VV Cephei is classified as an Algol-type variable and semiregular variable of the type SRc, indicating an amplitude of about 1 magnitude and variability period from 30 days to several thousand days. The system’s brightness varies semiregularly by a few tenths of a magnitude. Observations at ultraviolet wavelengths have also revealed variations over a period of 58 days that do not seem related to the variations detected in the visual and infrared parts of the spectrum. At longer wavelengths, the most prominent variations have a period of 118.5 days. The changes in brightness detected in short wavelengths are believed to be due to the disk of material obscuring the companion, while other variations are caused by the pulsation of the primary component.
VV Cephei has the second longest known period of all eclipsing binary stars. The only system with a longer period is Epsilon Aurigae (Almaaz) with a period of 9,890 days or 27.1 years.
VV Cephei A
The red supergiant, designated VV Cephei A, has an estimated radius between 1,050 and 1,900 times that of the Sun. If it took the Sun’s place in our solar system, its photosphere would stretch beyond the orbit of Jupiter and possibly come close to that of Saturn. The star’s mass is uncertain, with measurements yielding values of 2.5 as well as 18.2 solar masses. With an effective temperature of 3,826 K, VV Cephei A is about 200,000 times more luminous than the Sun.
The exact mass and size of VV Cephei A are difficult to determine and different measurements have yielded different values. In 1971, Hutchings and Wright gave 18.3 solar masses. In 1977, Wright gave 19.7 solar masses and a radius 1,600 times that of the Sun. In 1981, Möllenhoff and Schaifers gave 20 solar masses and 1,800 solar radii. In 1999, Grascyk, Mikolajewsi, and Janowski gave 2.5 solar masses and, in 2007, Bennet found a radius 1,015 times solar.
The factors that make it difficult to calculate the masses of both VV Cephei A and B include mass loss from the supergiant, the disk of material hiding the secondary component, uncertainty about the distance, and changes in the orbital elements. Additionally, with 20.35 years passing between eclipses, there are few opportunities to collect quality data. If the higher estimates of the star’s mass are correct, the primary component will end its life as a supernova in the not-too-distant future (astronomically speaking), possibly sending the companion into space.

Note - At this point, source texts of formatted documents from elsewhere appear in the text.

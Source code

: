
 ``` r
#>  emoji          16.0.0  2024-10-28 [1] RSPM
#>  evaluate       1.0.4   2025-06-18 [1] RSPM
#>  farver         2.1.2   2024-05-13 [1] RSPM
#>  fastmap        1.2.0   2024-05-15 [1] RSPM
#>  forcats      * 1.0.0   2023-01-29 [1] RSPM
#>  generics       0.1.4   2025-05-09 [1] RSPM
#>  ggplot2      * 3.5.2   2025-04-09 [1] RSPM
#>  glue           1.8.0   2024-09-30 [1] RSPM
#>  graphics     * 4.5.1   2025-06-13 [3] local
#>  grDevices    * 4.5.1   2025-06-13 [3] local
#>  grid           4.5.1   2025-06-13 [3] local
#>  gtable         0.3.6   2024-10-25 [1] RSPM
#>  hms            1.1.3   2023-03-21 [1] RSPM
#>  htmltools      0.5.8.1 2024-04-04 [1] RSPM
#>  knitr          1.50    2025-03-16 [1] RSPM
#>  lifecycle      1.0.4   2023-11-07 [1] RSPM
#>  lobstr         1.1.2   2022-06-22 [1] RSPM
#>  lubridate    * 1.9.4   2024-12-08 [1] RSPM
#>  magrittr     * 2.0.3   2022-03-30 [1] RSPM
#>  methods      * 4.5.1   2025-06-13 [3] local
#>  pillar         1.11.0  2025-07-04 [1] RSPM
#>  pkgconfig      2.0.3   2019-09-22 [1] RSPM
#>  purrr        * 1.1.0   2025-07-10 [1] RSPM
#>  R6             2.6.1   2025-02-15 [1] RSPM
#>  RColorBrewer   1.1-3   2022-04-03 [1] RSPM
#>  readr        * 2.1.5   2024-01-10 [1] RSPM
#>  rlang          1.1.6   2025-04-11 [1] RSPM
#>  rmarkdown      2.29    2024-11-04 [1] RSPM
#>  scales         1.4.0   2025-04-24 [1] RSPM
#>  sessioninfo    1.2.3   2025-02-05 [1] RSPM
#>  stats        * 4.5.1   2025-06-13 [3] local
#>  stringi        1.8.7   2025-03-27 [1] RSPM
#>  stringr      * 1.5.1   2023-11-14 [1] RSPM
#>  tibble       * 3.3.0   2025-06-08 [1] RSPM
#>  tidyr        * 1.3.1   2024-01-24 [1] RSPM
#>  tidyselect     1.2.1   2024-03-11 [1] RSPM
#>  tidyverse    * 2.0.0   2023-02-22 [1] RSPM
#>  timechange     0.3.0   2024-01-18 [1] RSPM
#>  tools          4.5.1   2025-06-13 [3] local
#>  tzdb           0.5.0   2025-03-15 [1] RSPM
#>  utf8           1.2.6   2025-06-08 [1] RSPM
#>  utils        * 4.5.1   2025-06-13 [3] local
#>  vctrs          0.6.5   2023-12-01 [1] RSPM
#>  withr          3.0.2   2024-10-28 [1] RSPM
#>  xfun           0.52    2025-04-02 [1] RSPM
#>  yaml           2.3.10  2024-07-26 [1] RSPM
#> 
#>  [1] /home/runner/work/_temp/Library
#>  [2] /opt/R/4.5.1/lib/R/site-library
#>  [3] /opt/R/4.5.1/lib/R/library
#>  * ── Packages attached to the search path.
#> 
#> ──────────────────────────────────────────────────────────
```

Using the spectroscopically derived orbit and the traditional model puts the masses of both components at about 20 solar masses, which is in line with expected values for a red supergiant and a white, class A main sequence star. The second model, based on an eclipse observed in 1997, proposed that the change in the orbit and the unpredicted timing of the eclipse were the result of mass transfer and that, consequently, both stars were considerably less massive. The model suggested that the primary component was a star on the asymptotic giant branch with 2.5 solar masses and the companion a class B star with 8 solar masses.
The temperature of the two components is also difficult to determine. VV Cephei A is a non-spherical star, highly distorted by the gravity of the close companion. It does not have a single temperature because some parts of its surface are closer to the centre of mass than others. The temperature of about 3,800 K is given based on the star’s spectral class (M2 supergiant). The companion is hidden by a disk of material and, while its spectral class is early B and the star is still on the main sequence, the mass transfer from the primary component likely makes it abnormal in several ways.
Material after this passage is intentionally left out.